The first goal didn't arrive until 43 minutes and there were four second half goals.
The exchanges can offer some great opportunities based on time lapse and later goal scoring scenarios so this is my focus based on a general pre-match goal prediction with the plus side that we can cheer for both teams to put in a good performance.

*17:30 - RB Leipzig vs Hertha Berlin.  Goal Prediction:  3 - 5 goals.*
*Final Score:  2 - 2.    Goal Times:  9, 24, 68, 82 mins.*
*Over 3.5 market:  2.24 sp - 1.27 @ 1 - 1 up to a 3.90 high after G2 and won.*
*Over 5.5 market:  7.60 sp - 3.05 low @ 1 - 1.*
Good home H2H stats for Leipzig producing a consistent 3 - 5 goals per match having won the last 4 out of 5 head to head encounters.
Hertha have won their last two league matches so we may see some of the more obvious goals markets drift out if they can work out a suitable defense.
A later run of goals and both teams scoring is not out of the question.
A suitable target market would be the Over 3.5 goals.
Trading wise backing the Over 5.5 market from the start for a smaller stake may offer some suitable cover in case Leipzig get off to an early flier.

*Betrader.*


----------



## betrader (May 29, 2020)

*General Goal Predictions.

Summary:*  A tighter evening for goals and Darmstadt missed a penalty that could have changed the course of the match but instead conceeded a late goal and lost the match from a low of 1.15.  The more likely Overs markets reacted nicely with the second half goals.
Silkeborg didn't have a response and both matches had low in-play stats overall.   A little disappointing for the second match which had good potential for the Over 3.5 but the first half goals kept the prices lower and unfortunately didn't hit it's lower goal expectation.

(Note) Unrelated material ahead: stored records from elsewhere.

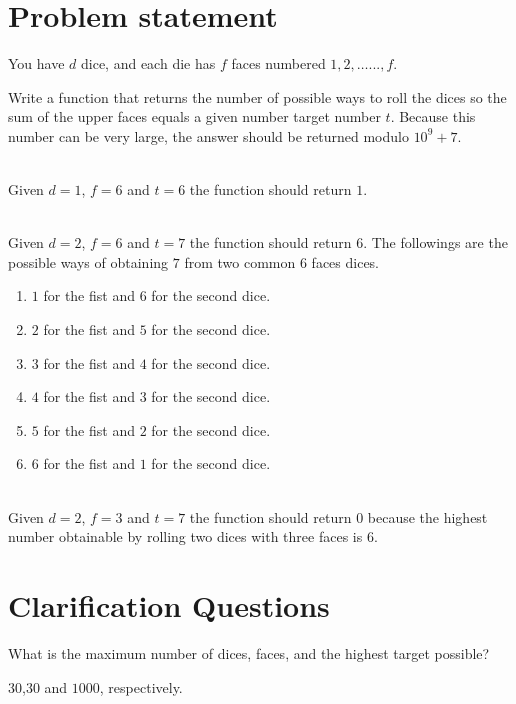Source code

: \section{Problem statement}
\begin{exercise}
You have $d$ dice, and each die has $f$ faces numbered $1, 2, \ldots..., f$.

Write a function that returns the number of possible ways to roll the dices so the sum of the upper
faces equals a given number target number $t$. Because this number can be very large, the answer
should be returned modulo $10^9 + 7$.

	\begin{example}
		\hfill \\
		Given $d=1$, $f=6$ and $t=6$ the function should return $1$.
	\end{example}

	\begin{example}
		\hfill \\
		Given $d=2$, $f=6$ and $t=7$ the function should return $6$. The followings are the possible
		ways of obtaining $7$ from two common $6$ faces dices.
		\begin{enumerate}
			\item $1$ for the fist and $6$ for the second dice.
			\item $2$ for the fist and $5$ for the second dice.
			\item $3$ for the fist and $4$ for the second dice.
			\item $4$  for the fist and $3$ for the second dice.
			\item $5$  for the fist and $2$ for the second dice.
			\item $6$  for the fist and $1$ for the second dice.
		\end{enumerate}
	\end{example}

	\begin{example}
		\hfill \\
		Given $d=2$, $f=3$ and $t=7$ the function should return $0$ because the highest number
		obtainable by rolling two dices with three faces is $6$.
	\end{example}
\end{exercise}

\section{Clarification Questions}

\begin{QandA}
	\item What is the maximum number of dices, faces, and the highest target possible?
	\begin{answered}
		$30$,$30$ and $1000$, respectively.
	\end{answered}
	
\end{QandA}

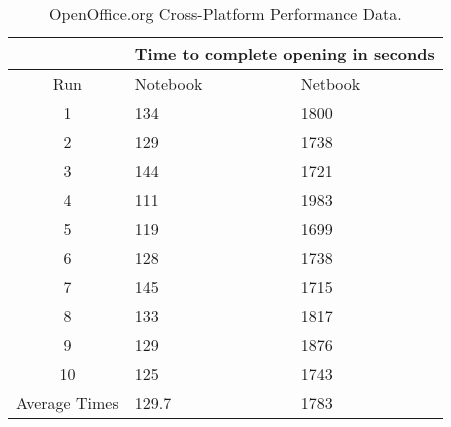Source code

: \begin{table}
  \begin{center}
  \begin{tabularx}{300pt}{| c | X | X |}
    \hline
                      & \multicolumn{2}{c|}{Time to complete opening in seconds} \\ \hline
    Run               & Notebook & Netbook    \\ \hline
    1                 & 134      & 1800       \\ \hline
    2                 & 129      & 1738       \\ \hline
    3                 & 144      & 1721       \\ \hline
    4                 & 111      & 1983       \\ \hline
    5                 & 119      & 1699       \\ \hline
    6                 & 128      & 1738       \\ \hline
    7                 & 145      & 1715       \\ \hline
    8                 & 133      & 1817       \\ \hline
    9                 & 129      & 1876       \\ \hline
    10                & 125      & 1743       \\ \hline
    Average Times     & 129.7    & 1783       \\
    \hline
  \end{tabularx}
  \caption{OpenOffice.org Cross-Platform Performance Data.}
  \label{ooCp}
  \end{center}
\end{table}
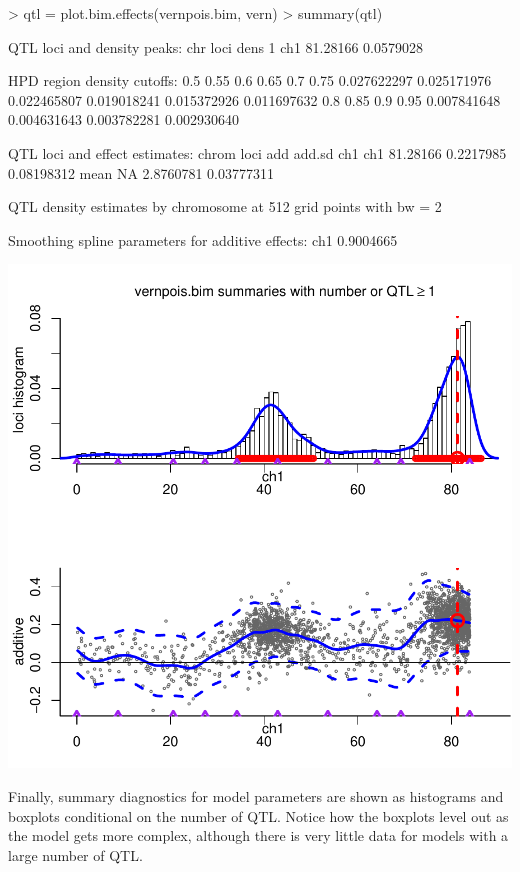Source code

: \documentclass{article}
\begin{document}
\begin{Schunk}
\begin{Sinput}
> qtl = plot.bim.effects(vernpois.bim, vern)
> summary(qtl)
\end{Sinput}
\begin{Soutput}
QTL loci and density peaks:
  chr     loci      dens
1 ch1 81.28166 0.0579028

HPD region density cutoffs:
        0.5        0.55         0.6        0.65         0.7        0.75 
0.027622297 0.025171976 0.022465807 0.019018241 0.015372926 0.011697632 
        0.8        0.85         0.9        0.95 
0.007841648 0.004631643 0.003782281 0.002930640 

QTL loci and effect estimates:
    chrom     loci       add     add.sd
ch1   ch1 81.28166 0.2217985 0.08198312
     mean       NA 2.8760781 0.03777311

QTL density estimates by chromosome at 512 grid points with bw = 2 

Smoothing spline parameters for additive effects:
      ch1 
0.9004665 
\end{Soutput}
\end{Schunk}
\includegraphics{bim_summary-008}

Finally, summary diagnostics for model parameters are shown as
histograms and boxplots conditional on the number of QTL. Notice how
the boxplots level out as the model gets more complex, although there
is very little data for models with a large number of QTL.
\end{document}
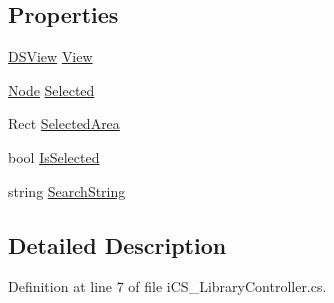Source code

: \subsection*{Properties}
\begin{DoxyCompactItemize}
\item 
\hyperlink{class_d_s_view}{D\+S\+View} \hyperlink{classi_c_s___library_controller_a103a623d9e1b67daf4a6b66aaa828481}{View}
\item 
\hyperlink{classi_c_s___library_controller_1_1_node}{Node} \hyperlink{classi_c_s___library_controller_af9d1e98537cbae57970093edf9279a53}{Selected}
\item 
Rect \hyperlink{classi_c_s___library_controller_ae2655750612741482b895fca22a19a76}{Selected\+Area}
\item 
bool \hyperlink{classi_c_s___library_controller_aeac8c5edc2ef0179df3a97d8a7fe7e38}{Is\+Selected}
\item 
string \hyperlink{classi_c_s___library_controller_a76133d9732f40a639efdbe59d50f29a9}{Search\+String}
\end{DoxyCompactItemize}


\subsection{Detailed Description}


Definition at line 7 of file i\+C\+S\+\_\+\+Library\+Controller.\+cs.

*17:30 - SV Darmstadt vs Greuther Furth.  Goal Prediction:  2 - 3 goals.*
*Final Score:  1 - 1.  Goal Times:  56, 87 mins.*
*AOHW - 140.0 - 45.0.  Over 1.5 @ 1.27 sp - 2.44 - 1.40 - 3.75 won.  Over 2.5 @ 1.82/ 6.40 - 2.70 - 34.0 - 4.70 @ G2.*
Generally 2 - 3 goals per match on the H2H and Darmstadt have shown some decent and more recent one sided scoring patterns.
The Over 2.5 appears to be a decent target market based on the stats.
Trading wise I will back the Correct Score, any other home win market around 13.0 to cover that potential Darmstadt one sided goal run but if it does initially run tighter then we could see some much better prices on those more likely Over 1.5/2.5 markets.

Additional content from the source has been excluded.